Compartmental Anatomy of the Leg
The anterior compartment is located anterolaterally between the tibia and fibula, bounded deeply by the interosseous membrane and superficially by the deep fascia of the leg. It contains the tibialis anterior, extensor digitorum longus, extensor hallucis longus muscles, as well as the anterior tibial artery and the deep peroneal nerve which innervates all the muscles. 18
The lateral compartment is innervated by the superficial peroneal nerve, and contains the peroneus longus and brevis muscles. The compartment is bounded medially by the fibula, and by anterior and posterior crural intramuscular septa 18
The posterior compartment contains the gastrocnemius, soleus and plantaris muscles which combine tediously to form the Achilles tendon. The compartment is bound by fascia and intermuscular septa. 18
The deep posterior (or medial) compartment is enclosed between the deep fascia of the medial aspect of the leg, the interosseous membrane and a deep transverse intermuscular septum which separates it from the posterior compartment. It contains the tibialis posterior, flexor hallucis longus and flexor digitorum longus muscles as well as the posterior tibial artery and nerve . 18
Cutaneous lesions as a complication of Meningococcal septicemia can be explained on the basis of understanding of the basic sequences occurring in the cutaneous vessels.
The ischemia which develops in deep tissues especially muscles can be explained on the following bases
1-arterial spasm due to increased compartment pressure. Subcutaneous bleeding also can lead to arteriolar spasm.
2-Theory of critical closing pressure- Because of the small diameter and high mural tension in the arterioles, a significant transmural pressure difference (arteriolar pressure - tissue pressure) is required to maintain patency. If tissue pressure increases or arteriolar pressure decreases so that this difference does not exist, ie, critical closing pressure is reached, they will close.

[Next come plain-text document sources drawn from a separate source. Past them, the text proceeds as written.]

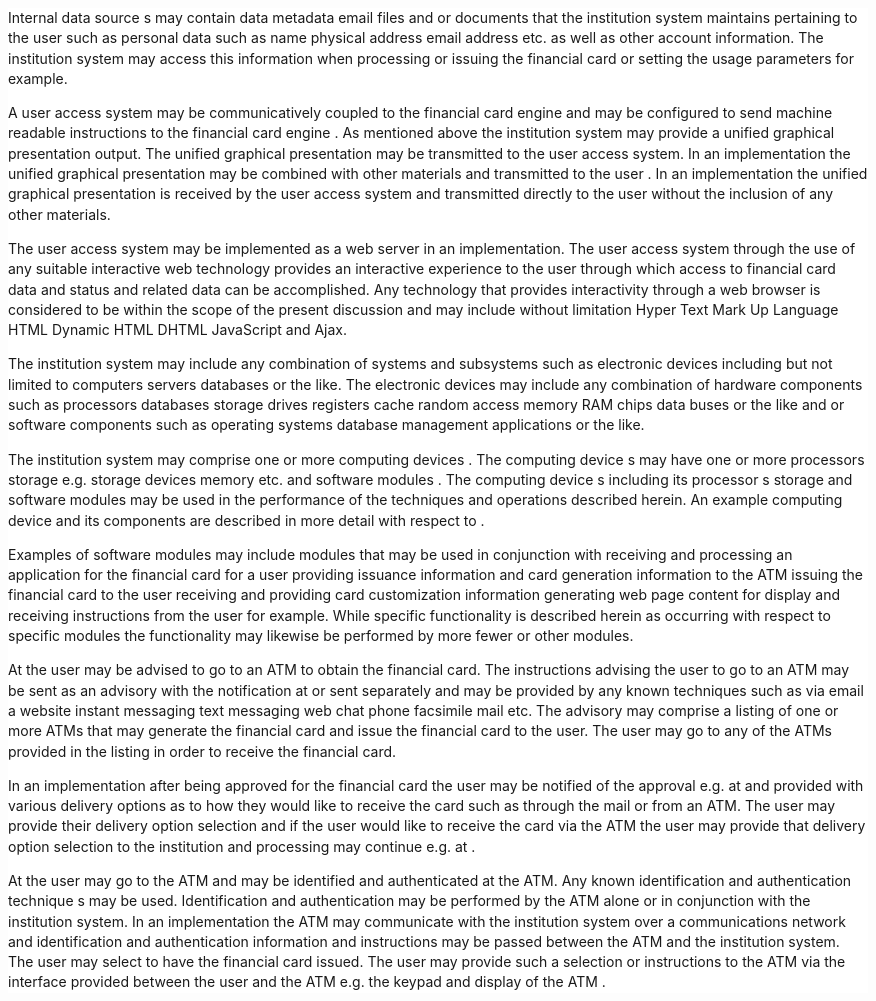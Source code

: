 Internal data source s may contain data metadata email files and or documents that the institution system maintains pertaining to the user such as personal data such as name physical address email address etc. as well as other account information. The institution system may access this information when processing or issuing the financial card or setting the usage parameters for example.

A user access system may be communicatively coupled to the financial card engine and may be configured to send machine readable instructions to the financial card engine . As mentioned above the institution system may provide a unified graphical presentation output. The unified graphical presentation may be transmitted to the user access system. In an implementation the unified graphical presentation may be combined with other materials and transmitted to the user . In an implementation the unified graphical presentation is received by the user access system and transmitted directly to the user without the inclusion of any other materials.

The user access system may be implemented as a web server in an implementation. The user access system through the use of any suitable interactive web technology provides an interactive experience to the user through which access to financial card data and status and related data can be accomplished. Any technology that provides interactivity through a web browser is considered to be within the scope of the present discussion and may include without limitation Hyper Text Mark Up Language HTML Dynamic HTML DHTML JavaScript and Ajax.

The institution system may include any combination of systems and subsystems such as electronic devices including but not limited to computers servers databases or the like. The electronic devices may include any combination of hardware components such as processors databases storage drives registers cache random access memory RAM chips data buses or the like and or software components such as operating systems database management applications or the like.

The institution system may comprise one or more computing devices . The computing device s may have one or more processors storage e.g. storage devices memory etc. and software modules . The computing device s including its processor s storage and software modules may be used in the performance of the techniques and operations described herein. An example computing device and its components are described in more detail with respect to .

Examples of software modules may include modules that may be used in conjunction with receiving and processing an application for the financial card for a user providing issuance information and card generation information to the ATM issuing the financial card to the user receiving and providing card customization information generating web page content for display and receiving instructions from the user for example. While specific functionality is described herein as occurring with respect to specific modules the functionality may likewise be performed by more fewer or other modules.

At the user may be advised to go to an ATM to obtain the financial card. The instructions advising the user to go to an ATM may be sent as an advisory with the notification at or sent separately and may be provided by any known techniques such as via email a website instant messaging text messaging web chat phone facsimile mail etc. The advisory may comprise a listing of one or more ATMs that may generate the financial card and issue the financial card to the user. The user may go to any of the ATMs provided in the listing in order to receive the financial card.

In an implementation after being approved for the financial card the user may be notified of the approval e.g. at and provided with various delivery options as to how they would like to receive the card such as through the mail or from an ATM. The user may provide their delivery option selection and if the user would like to receive the card via the ATM the user may provide that delivery option selection to the institution and processing may continue e.g. at .

At the user may go to the ATM and may be identified and authenticated at the ATM. Any known identification and authentication technique s may be used. Identification and authentication may be performed by the ATM alone or in conjunction with the institution system. In an implementation the ATM may communicate with the institution system over a communications network and identification and authentication information and instructions may be passed between the ATM and the institution system. The user may select to have the financial card issued. The user may provide such a selection or instructions to the ATM via the interface provided between the user and the ATM e.g. the keypad and display of the ATM .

3-Because of their thin walls, veins will collapse if tissue pressure exceeds venous pressure. If blood continues to flow from capillaries, the venous pressure continues to increase until it exceeds the tissue pressure and venous drainage is re established. However, this reduces the arterio-venous gradient and reduces arterial inflow.

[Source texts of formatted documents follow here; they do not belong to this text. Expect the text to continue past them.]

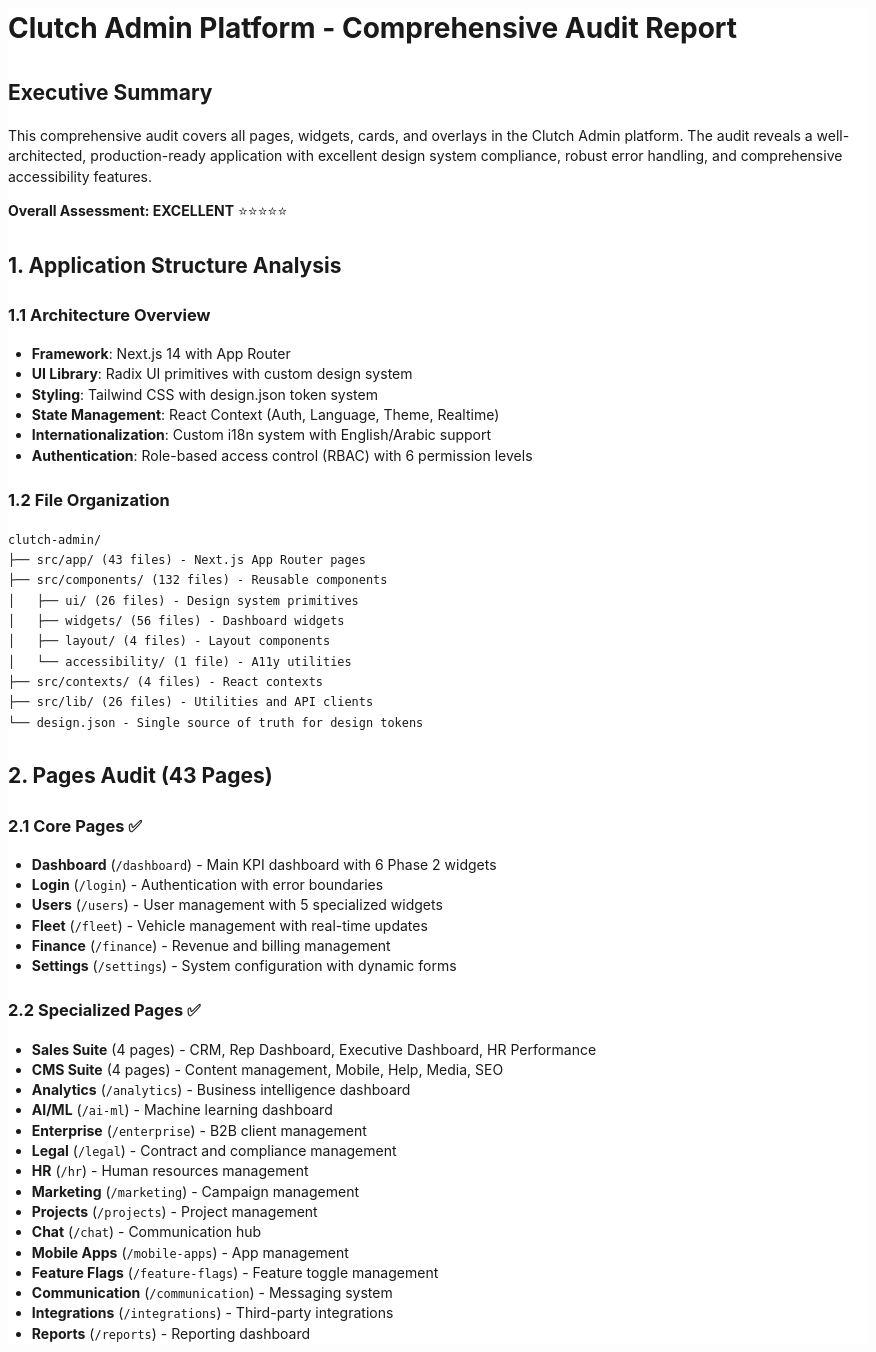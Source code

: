 # Clutch Admin Platform - Comprehensive Audit Report

## Executive Summary

This comprehensive audit covers all pages, widgets, cards, and overlays in the Clutch Admin platform. The audit reveals a well-architected, production-ready application with excellent design system compliance, robust error handling, and comprehensive accessibility features.

**Overall Assessment: EXCELLENT** ⭐⭐⭐⭐⭐

## 1. Application Structure Analysis

### 1.1 Architecture Overview
- **Framework**: Next.js 14 with App Router
- **UI Library**: Radix UI primitives with custom design system
- **Styling**: Tailwind CSS with design.json token system
- **State Management**: React Context (Auth, Language, Theme, Realtime)
- **Internationalization**: Custom i18n system with English/Arabic support
- **Authentication**: Role-based access control (RBAC) with 6 permission levels

### 1.2 File Organization
```
clutch-admin/
├── src/app/ (43 files) - Next.js App Router pages
├── src/components/ (132 files) - Reusable components
│   ├── ui/ (26 files) - Design system primitives
│   ├── widgets/ (56 files) - Dashboard widgets
│   ├── layout/ (4 files) - Layout components
│   └── accessibility/ (1 file) - A11y utilities
├── src/contexts/ (4 files) - React contexts
├── src/lib/ (26 files) - Utilities and API clients
└── design.json - Single source of truth for design tokens
```

## 2. Pages Audit (43 Pages)

### 2.1 Core Pages ✅
- **Dashboard** (`/dashboard`) - Main KPI dashboard with 6 Phase 2 widgets
- **Login** (`/login`) - Authentication with error boundaries
- **Users** (`/users`) - User management with 5 specialized widgets
- **Fleet** (`/fleet`) - Vehicle management with real-time updates
- **Finance** (`/finance`) - Revenue and billing management
- **Settings** (`/settings`) - System configuration with dynamic forms

### 2.2 Specialized Pages ✅
- **Sales Suite** (4 pages) - CRM, Rep Dashboard, Executive Dashboard, HR Performance
- **CMS Suite** (4 pages) - Content management, Mobile, Help, Media, SEO
- **Analytics** (`/analytics`) - Business intelligence dashboard
- **AI/ML** (`/ai-ml`) - Machine learning dashboard
- **Enterprise** (`/enterprise`) - B2B client management
- **Legal** (`/legal`) - Contract and compliance management
- **HR** (`/hr`) - Human resources management
- **Marketing** (`/marketing`) - Campaign management
- **Projects** (`/projects`) - Project management
- **Chat** (`/chat`) - Communication hub
- **Mobile Apps** (`/mobile-apps`) - App management
- **Feature Flags** (`/feature-flags`) - Feature toggle management
- **Communication** (`/communication`) - Messaging system
- **Integrations** (`/integrations`) - Third-party integrations
- **Reports** (`/reports`) - Reporting dashboard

Histamine like substance is released that dilate the capillary bed and increases endothelial permeability. This leads to intramuscular transudation of plasma with red cell sludging and decreased microcirculation. The muscle gains weight up to 50 %. 5,22
If this ischemia affects the whole circumference of the extremity as in our patient, it will act as a tourniquet, compressing the vascular tree and compartment syndrome develops.
Fasciotomy can be done by fibulectomy, perifibular fasciotomy or double incision fasciotomy. Compartment syndrome of the foot is not common but can occur in crush injuries. Decompression is done through dorsal incisions and a medial foot incision to decompress the sole of the foot 21 .
In our case the syndrome arises from an external pressure. So, just relieving this pressure and then open the deep fascia can be satisfactory.
Circumferential skin lesions around any extremity can carry the danger of causing compartment syndrome. We can conclude that It is better to do fasciotomy if there is any circumferential skin lesion around extremities rather than leave it for conservative follow up.